In case anyone would care, I like to read at different ‘speeds’ at different times. I’ve read through the Bible in a year maybe two or three times, one of them being The One Year Chronological Bible NLT. I also read through it (NRSV) in 8-10 weeks which definitely has its benefits. When reading through it in a year, by the time you get done, you’ve forgotten what you read a year ago. After reading it that quickly, I read a comprehensive book on Christ, and I remembered just about everything in Scripture that was mentioned (which was a lot) that the Catholic scholar (!) wrote about. Too bad that doesn’t last longer. I read the Bible more this year than past years and read through the OT. I’ve started studying Colossians as deeply as I can, which will be a very long project; I’m sure there will be breaks. As mentioned, I’m reading through Proverbs so that I’m not concentrating on only one book of the Bible, which was a suggestion I read on a blog regarding devotional reading. I’ll probably visit Psalms again, and then I just can’t pass up one of my favorites, Ecclesiastes, to round out most of the poetry, after having read a commentary on Job. Maybe Mark and Revelation after that, having not read them in a while.

What a great treasure we have. I pray that we will all relish Scripture more and more, and that God will reveal more of himself through His Spirit as we read and study.

Also see:
On Reading the Scriptures, Part I
On Reading the Scriptures, Part II
These are written by my friend, Esteban Vázquez, who used to blog. Those were the days.

4 Responses to “Reading The Book God Lavished On Us”


  1. 1 Eric

    Good advice, Jeff. I tend to do better with Bible reading plans that go by day (Day 1, Day 2, etc.) rather than the ones that list the month and the day. That way WHEN (not IF) I get behind, I don’t feel as bad. I’ve also taken to reading the Bible quietly out loud – I know there’s a blessing for reading Revelation aloud (Rev. 1:3) and it helps me to focus more. I think A.W. Tozer made it a practice to read Scripture on his knees so that he would be in a better posture to receive. Eric

  2. 2 Scripture Zealot

    “Quietly out loud” – I like that. I can’t stand to hear my own voice, so I read silently loud. Focusing more because of it is interesting though.

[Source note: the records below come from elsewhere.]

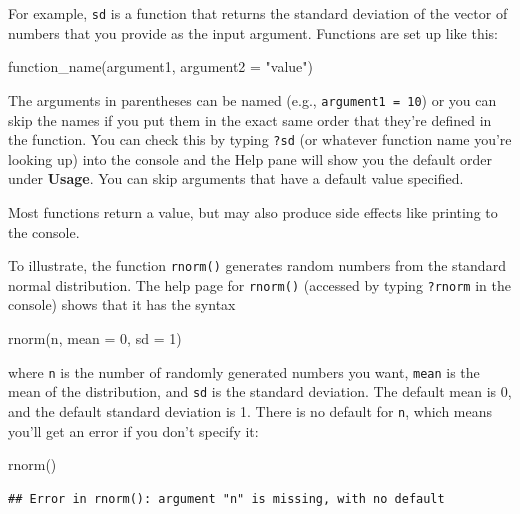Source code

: \documentclass[
  oneside]{book}
\newenvironment{Shaded}{\begin{snugshade}}{\end{snugshade}}
\newcommand{\AttributeTok}[1]{\textcolor[rgb]{0.77,0.63,0.00}{#1}}
\newcommand{\DecValTok}[1]{\textcolor[rgb]{0.00,0.00,0.81}{#1}}
\newcommand{\FunctionTok}[1]{\textcolor[rgb]{0.00,0.00,0.00}{#1}}
\newcommand{\NormalTok}[1]{#1}
\newcommand{\StringTok}[1]{\textcolor[rgb]{0.31,0.60,0.02}{#1}}
\begin{document}
For example, \texttt{sd} is a function that returns the standard deviation of the vector of numbers that you provide as the input argument. Functions are set up like this:

\begin{Shaded}
\begin{Highlighting}[]
\FunctionTok{function\_name}\NormalTok{(argument1, }\AttributeTok{argument2 =} \StringTok{"value"}\NormalTok{)}
\end{Highlighting}
\end{Shaded}

The arguments in parentheses can be named (e.g., \texttt{argument1\ =\ 10}) or you can skip the names if you put them in the exact same order that they're defined in the function. You can check this by typing \texttt{?sd} (or whatever function name you're looking up) into the console and the Help pane will show you the default order under \textbf{Usage}. You can skip arguments that have a default value specified.

Most functions return a value, but may also produce side effects like printing to the console.

To illustrate, the function \texttt{rnorm()} generates random numbers from the standard normal distribution. The help page for \texttt{rnorm()} (accessed by typing \texttt{?rnorm} in the console) shows that it has the syntax

\begin{Shaded}
\begin{Highlighting}[]
\FunctionTok{rnorm}\NormalTok{(n, }\AttributeTok{mean =} \DecValTok{0}\NormalTok{, }\AttributeTok{sd =} \DecValTok{1}\NormalTok{)}
\end{Highlighting}
\end{Shaded}

where \texttt{n} is the number of randomly generated numbers you want, \texttt{mean} is the mean of the distribution, and \texttt{sd} is the standard deviation. The default mean is 0, and the default standard deviation is 1. There is no default for \texttt{n}, which means you'll get an error if you don't specify it:

\begin{Shaded}
\begin{Highlighting}[]
\FunctionTok{rnorm}\NormalTok{()}
\end{Highlighting}
\end{Shaded}

\begin{verbatim}
## Error in rnorm(): argument "n" is missing, with no default
\end{verbatim}
\end{document}
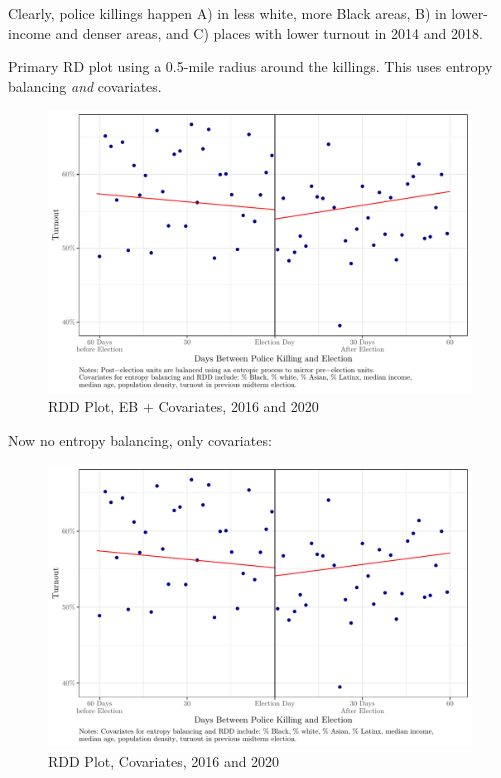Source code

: \documentclass[
  12pt,
]{article}
\begin{document}
Clearly, police killings happen A) in less white, more Black areas, B) in lower-income and denser areas, and C) places with lower turnout in 2014 and 2018.

Primary RD plot using a 0.5-mile radius around the killings. This uses entropy balancing \emph{and} covariates.

\begin{figure}[H]

{\centering \includegraphics{shoot_to_files/figure-latex/rd1-chunk-1} 

}

\caption{\label{fig:map}RDD Plot, EB + Covariates, 2016 and 2020}\label{fig:rd1-chunk}
\end{figure}

Now no entropy balancing, only covariates:

\begin{figure}[H]

{\centering \includegraphics{shoot_to_files/figure-latex/rd2-chunk-1} 

}

\caption{\label{fig:map}RDD Plot, Covariates, 2016 and 2020}\label{fig:rd2-chunk}
\end{figure}
\end{document}
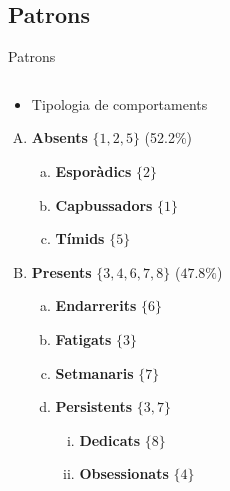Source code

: \documentclass[xcolor=x11names,
								compress,
								aspectratio=1610]{beamer}
\theoremstyle{definition}%
\renewcommand{\(}{\begin{columns}}
\renewcommand{\)}{\end{columns}}
\newcommand{\<}[1]{\begin{column}{#1}}
\renewcommand{\>}{\end{column}}
\begin{document}
\subsection{Patrons}
\begin{frame}{Patrons}
	\begin{columns}[onlytextwidth]
		\begin{column}{.5\textwidth}
    	\begin{itemize}
    	\item Tipologia de comportaments
    	\end{itemize}
    		\begin{enumerate}[A.]
    		\item \textbf{Absents} $\{1,2,5\}$ (52.2\%)	
    			\begin{enumerate}[a.]
    			\item \textbf{Esporàdics} $\{2\}$
    			\item \textbf{Capbussadors} $\{1\}$
    			\item \textbf{Tímids} $\{5\}$
    			\end{enumerate}
    		\item \textbf{Presents} $\{3,4,6,7,8\}$ ($47.8\%$)
    			\begin{enumerate}[a.]	
    			\item \textbf{Endarrerits} $\{6\}$	
    			\item \textbf{Fatigats} $\{3\}$
    			\item \textbf{Setmanaris} $\{7\}$
    			\item \textbf{Persistents} $\{3,7\}$
    				\begin{enumerate}[i.]
    				\item \textbf{Dedicats} $\{8\}$
    				\item \textbf{Obsessionats} $\{4\}$ 
    				\end{enumerate} 
    			\end{enumerate}	
    		\end{enumerate}
		\end{column}
		\begin{column}{.5\textwidth}
		\begin{center}

\end{center}
\end{column}
\end{columns}
\end{frame}
\end{document}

    I remember reading (probably you too) that Tozer’s suit was wrinkled when he preached because he was praying beforehand. I hadn’t heard about him reading while on his knees too. A friend of mine prays on his knees and I think it’s a good practice.
    Jeff

  3. 3 Eric

    Yeah, the “quietly” was so you wouldn’t think I was shouting it to all the neighbors. All the best in 2014 – less physical and emotional pain and more intimacy with the Father!

  4. 4 Scripture Zealot

    Same to you and thanks again for commenting.